Thursday, October 31, 2013

Tips for achieving orgasm



At the start, achieving orgasm is always an uphill task for lots of women. In fact if not properly guided, the woman might begin to think its unachievable while many others cannot even tell if they have ever experienced it or not. In this article we'll touch every thing that is necessary for you to know if you have already achieved orgasm before and how to get there if you have never.
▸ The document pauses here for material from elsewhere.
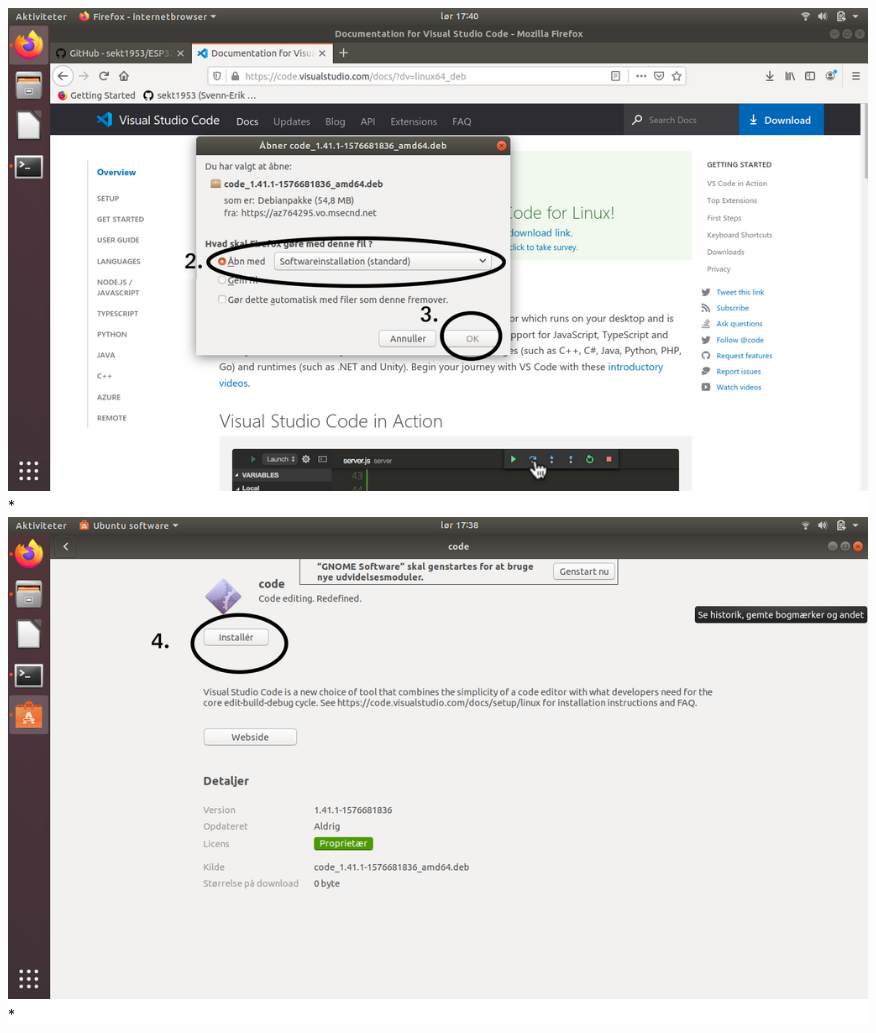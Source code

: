 ![VSC-01-open with](/Images/VSC-01-open&#32;with.png)  
*
![VSC-02-Install](/Images/VSC-02-Install.png)  
*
Everyone can orgasm, but not everyone does. Coming' isn't all that easy - if you're a woman! Nearly all MEN can climax without difficulty, but women just aren't built that way. For a man sexual intercourse alone, that is, penetration of a woman's vagina by a man's penis may be sufficient to climax. But it very often is not enough to make a woman reach orgasm.

What is Orgasm?

 Orgasm is the pinnacle of sexual passion. It is the moment of intense pleasure, which results into feeling relaxed and at ease. The female orgasm lasts a few seconds, followed by a feeling of relaxation and pleasure. Continued stimulation may also result in further orgasms, which though is difficult for females of certain age group. 
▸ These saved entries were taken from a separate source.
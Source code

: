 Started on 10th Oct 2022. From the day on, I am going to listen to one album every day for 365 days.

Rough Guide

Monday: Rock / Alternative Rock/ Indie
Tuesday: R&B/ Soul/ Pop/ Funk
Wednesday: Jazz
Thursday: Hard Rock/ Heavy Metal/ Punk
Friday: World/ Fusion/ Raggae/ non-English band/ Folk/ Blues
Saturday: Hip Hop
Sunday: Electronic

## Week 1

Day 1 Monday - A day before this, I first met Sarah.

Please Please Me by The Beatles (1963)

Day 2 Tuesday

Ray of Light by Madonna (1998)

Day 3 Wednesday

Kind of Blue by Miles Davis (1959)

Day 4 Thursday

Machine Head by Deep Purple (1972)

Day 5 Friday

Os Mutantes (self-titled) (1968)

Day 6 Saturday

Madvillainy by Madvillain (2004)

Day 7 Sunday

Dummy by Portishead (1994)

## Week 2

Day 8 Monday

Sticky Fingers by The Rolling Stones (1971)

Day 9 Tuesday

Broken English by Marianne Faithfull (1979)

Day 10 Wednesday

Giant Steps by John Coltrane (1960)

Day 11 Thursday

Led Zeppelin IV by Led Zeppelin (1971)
When you have an orgasm you're likely to feel an electric rush which starts inside your vagina/clitoris and spreads outward. You'll likely notice flushing of your chest, neck, and possibly your face. Your breathing will be rapid and shallow. There will probably be a series of rapid pulsations in your vagina as the muscles contract and relax again. And, it will be followed by the most incredible feeling of "release." Also the vagina feels extra soft succulent, you just know you've gotten to the highest height of pleasure possible in life.

Having an orgasm is a lovely feeling. You're entitled to it. But it's not easy to do if you're uptight, tired, stressed or unhappy in your relationship.
Achieving Orgasm
Woman on top position
Even though Somoza explains that it still needs to be a joint effort, Levin adds that when the woman is on top, she is in control of the depth and motion as well as having easy access to her clitoris for pleasure. She can move back and forth thereby allowing the man's belly to caress her clitoris instead of the up and down pump which enhances the male orgasm. This way she slows down the man's orgasm and concentrates on hers thereby allowing the man time to fondle and caress her breast/nipples. This does the magic for a lot of ladies.


Speak up
You need to become confident in telling your partner where the gold is. Simply saying "up," "down," "more" or "left" probably won't cut it. You need to be really specific with regard to location, speed and pressure so that he provides the stimulation to your clitoris that actually stimulates you.
Some men do not really understand what it is with women and touching, you must teach your man this and exactly how you want it. He should learn to enjoy the act of caressing your breasts and also consider doing it while he is inside of you. Your breasts, no matter the size, have an impressive network of nerve endings that create a playful erogenous zone. Further, stimulation of the nipples can result in an extra release of oxytocin, "the love hormone," which will enhance your orgasm.

 Relax! Unwind
Relaxation is key. Unlike men who can have sex and reach orgasm anywhere, any time, any place, under any conditions, women are wired differently. If you aren't relaxed and detached from the stresses of the day, your chances of achieving orgasm are significantly decreased. Therefore, determine what calms you -- be it candles, a hot bath, deep breathing or a glass of wine -- and then commit to getting in that relaxed zone before attempting to reach that coveted "O."

 Create your "O" environment
You need a space that breathes sensuality to you. Experiment with different types of music, lighting, videos in the background, mirrors and so on. Creating an atmosphere that turns you on will make you feel equally inspired and at ease.

Time out
Often, a woman feels guilty that, as her partner is attempting to help her climax or she is trying to do it herself to finish simultaneously with her partner, it is taking a "long time." Well first off, know your facts: The average male takes five to 10 minutes to climax, whereas the average female takes 15 to 20 minutes. So sit back, relax and know that it is going to be awhile.

Let gO!
Sex is meant to be a natural intertwining of two energies. If you are stiff or are concentrating intently on the possibility of an orgasm (or lack thereof), your body will fight climax and actually begin to produce less natural lubricant, making the goal harder to achieve. So, just lie back and slip into the moment, allowing your mind and body to accept the natural gift of orgasm.